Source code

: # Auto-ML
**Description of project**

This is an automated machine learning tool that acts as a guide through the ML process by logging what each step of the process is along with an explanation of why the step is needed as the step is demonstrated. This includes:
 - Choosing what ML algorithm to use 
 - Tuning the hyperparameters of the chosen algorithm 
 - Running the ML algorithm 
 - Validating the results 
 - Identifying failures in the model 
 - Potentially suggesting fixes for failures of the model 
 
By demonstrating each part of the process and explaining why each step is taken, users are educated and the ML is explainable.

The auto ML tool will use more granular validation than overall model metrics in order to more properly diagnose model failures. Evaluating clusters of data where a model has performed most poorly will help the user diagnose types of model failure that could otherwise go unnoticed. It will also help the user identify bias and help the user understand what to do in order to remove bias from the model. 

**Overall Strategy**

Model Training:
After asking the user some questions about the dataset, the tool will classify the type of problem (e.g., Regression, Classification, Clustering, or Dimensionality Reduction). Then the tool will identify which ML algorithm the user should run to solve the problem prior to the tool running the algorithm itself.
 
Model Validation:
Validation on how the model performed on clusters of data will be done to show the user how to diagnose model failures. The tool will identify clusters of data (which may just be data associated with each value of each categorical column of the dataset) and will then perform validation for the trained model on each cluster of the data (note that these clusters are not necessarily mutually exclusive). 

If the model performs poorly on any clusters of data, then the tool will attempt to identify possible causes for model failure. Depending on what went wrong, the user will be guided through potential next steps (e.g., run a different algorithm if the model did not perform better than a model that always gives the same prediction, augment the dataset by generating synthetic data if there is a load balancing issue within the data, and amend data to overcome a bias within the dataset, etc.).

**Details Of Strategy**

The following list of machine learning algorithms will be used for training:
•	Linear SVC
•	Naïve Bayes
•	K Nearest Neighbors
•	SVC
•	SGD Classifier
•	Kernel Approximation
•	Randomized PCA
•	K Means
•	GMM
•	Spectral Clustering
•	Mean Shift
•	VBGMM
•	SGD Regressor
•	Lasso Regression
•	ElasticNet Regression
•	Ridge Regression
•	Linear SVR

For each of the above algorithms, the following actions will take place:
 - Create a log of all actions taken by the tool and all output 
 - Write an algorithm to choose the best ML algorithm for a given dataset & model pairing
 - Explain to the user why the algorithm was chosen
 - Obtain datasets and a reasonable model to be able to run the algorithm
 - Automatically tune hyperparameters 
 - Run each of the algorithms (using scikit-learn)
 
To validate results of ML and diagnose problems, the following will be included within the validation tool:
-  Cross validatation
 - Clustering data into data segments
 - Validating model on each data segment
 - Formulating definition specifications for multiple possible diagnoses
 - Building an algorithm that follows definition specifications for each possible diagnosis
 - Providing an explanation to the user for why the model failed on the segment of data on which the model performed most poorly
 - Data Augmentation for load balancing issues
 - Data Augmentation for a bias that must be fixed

**********

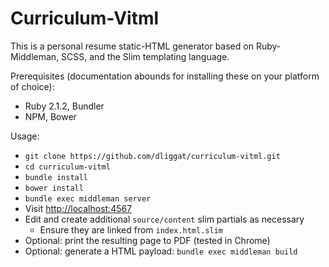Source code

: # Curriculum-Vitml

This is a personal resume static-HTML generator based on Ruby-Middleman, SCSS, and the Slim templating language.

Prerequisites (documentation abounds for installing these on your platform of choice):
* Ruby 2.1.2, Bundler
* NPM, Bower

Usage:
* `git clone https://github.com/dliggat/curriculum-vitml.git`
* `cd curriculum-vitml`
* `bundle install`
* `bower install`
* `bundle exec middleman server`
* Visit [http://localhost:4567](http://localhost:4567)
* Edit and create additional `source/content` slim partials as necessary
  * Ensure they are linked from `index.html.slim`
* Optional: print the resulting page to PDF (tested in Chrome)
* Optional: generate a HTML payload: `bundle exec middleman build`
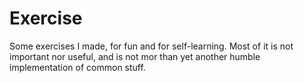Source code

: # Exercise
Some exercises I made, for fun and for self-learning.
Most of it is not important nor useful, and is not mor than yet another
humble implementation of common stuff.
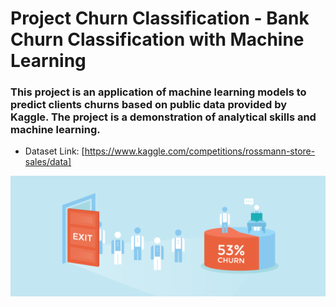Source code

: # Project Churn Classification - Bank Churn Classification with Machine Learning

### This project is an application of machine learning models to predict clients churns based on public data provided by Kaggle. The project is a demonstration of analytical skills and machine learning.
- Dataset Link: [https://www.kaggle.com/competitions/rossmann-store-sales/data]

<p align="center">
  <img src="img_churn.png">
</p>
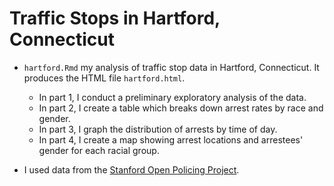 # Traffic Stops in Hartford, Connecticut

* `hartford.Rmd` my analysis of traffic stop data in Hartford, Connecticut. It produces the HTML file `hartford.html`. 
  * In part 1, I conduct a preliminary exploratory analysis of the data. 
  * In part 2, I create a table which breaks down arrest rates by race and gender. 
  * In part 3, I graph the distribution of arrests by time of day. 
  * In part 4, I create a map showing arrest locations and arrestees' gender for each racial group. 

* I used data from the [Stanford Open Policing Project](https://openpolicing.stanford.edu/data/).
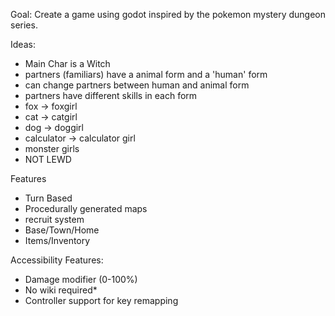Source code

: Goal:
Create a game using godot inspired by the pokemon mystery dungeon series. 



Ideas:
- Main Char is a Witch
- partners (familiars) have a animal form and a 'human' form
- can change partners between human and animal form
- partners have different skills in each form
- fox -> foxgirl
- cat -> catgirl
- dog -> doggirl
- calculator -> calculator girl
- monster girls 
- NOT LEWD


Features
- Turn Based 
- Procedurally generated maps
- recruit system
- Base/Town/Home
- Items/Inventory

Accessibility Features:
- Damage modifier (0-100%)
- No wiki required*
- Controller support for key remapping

**********

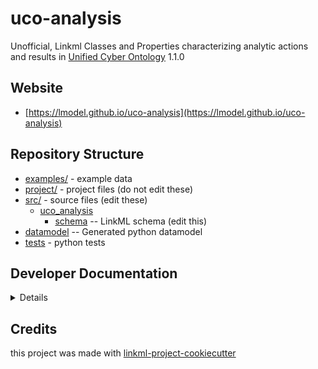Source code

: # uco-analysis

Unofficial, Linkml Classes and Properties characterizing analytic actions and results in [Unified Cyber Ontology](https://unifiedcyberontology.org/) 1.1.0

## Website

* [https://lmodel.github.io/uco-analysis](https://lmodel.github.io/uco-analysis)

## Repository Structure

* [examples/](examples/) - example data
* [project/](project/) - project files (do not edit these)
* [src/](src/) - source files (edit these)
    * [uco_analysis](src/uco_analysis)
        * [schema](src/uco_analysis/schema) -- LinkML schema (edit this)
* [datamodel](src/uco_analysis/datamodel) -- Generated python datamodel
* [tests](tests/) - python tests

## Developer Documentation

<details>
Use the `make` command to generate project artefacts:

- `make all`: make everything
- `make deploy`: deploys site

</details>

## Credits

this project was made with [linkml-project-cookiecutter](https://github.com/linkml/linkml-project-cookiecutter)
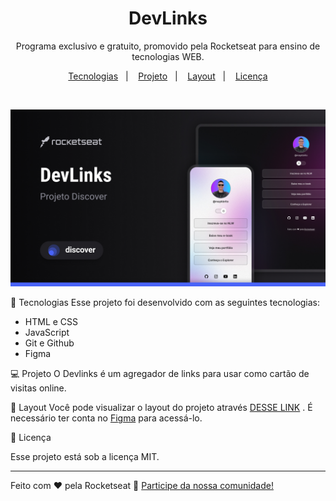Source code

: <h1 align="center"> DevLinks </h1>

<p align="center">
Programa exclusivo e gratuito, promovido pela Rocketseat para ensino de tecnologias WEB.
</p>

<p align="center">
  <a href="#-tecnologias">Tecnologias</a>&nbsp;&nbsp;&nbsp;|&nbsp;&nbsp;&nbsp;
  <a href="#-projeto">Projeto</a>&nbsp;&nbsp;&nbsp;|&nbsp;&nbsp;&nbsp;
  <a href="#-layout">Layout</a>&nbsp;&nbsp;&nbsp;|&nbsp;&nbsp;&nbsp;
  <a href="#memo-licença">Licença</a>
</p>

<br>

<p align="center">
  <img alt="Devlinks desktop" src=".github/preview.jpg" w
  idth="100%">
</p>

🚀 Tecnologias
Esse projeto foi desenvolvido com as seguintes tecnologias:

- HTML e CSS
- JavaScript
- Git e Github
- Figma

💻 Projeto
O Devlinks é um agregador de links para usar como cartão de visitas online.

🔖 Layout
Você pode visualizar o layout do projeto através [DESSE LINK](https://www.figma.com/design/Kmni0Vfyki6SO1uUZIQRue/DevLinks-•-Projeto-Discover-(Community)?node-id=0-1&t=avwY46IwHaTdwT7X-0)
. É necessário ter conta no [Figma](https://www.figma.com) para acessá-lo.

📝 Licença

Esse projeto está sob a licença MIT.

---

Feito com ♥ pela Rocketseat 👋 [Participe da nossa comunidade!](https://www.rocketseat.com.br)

**********

- [REQUIREMENT]: Using the listing above, show every line that includes the string "through".

- [ANSWER]:
This is an automated machine learning tool that acts as a guide through the ML process by logging what each step of the process is along with an explanation of why the step is needed as the step is demonstrated. This includes:
If the model performs poorly on any clusters of data, then the tool will attempt to identify possible causes for model failure. Depending on what went wrong, the user will be guided through potential next steps (e.g., run a different algorithm if the model did not perform better than a model that always gives the same prediction, augment the dataset by generating synthetic data if there is a load balancing issue within the data, and amend data to overcome a bias within the dataset, etc.).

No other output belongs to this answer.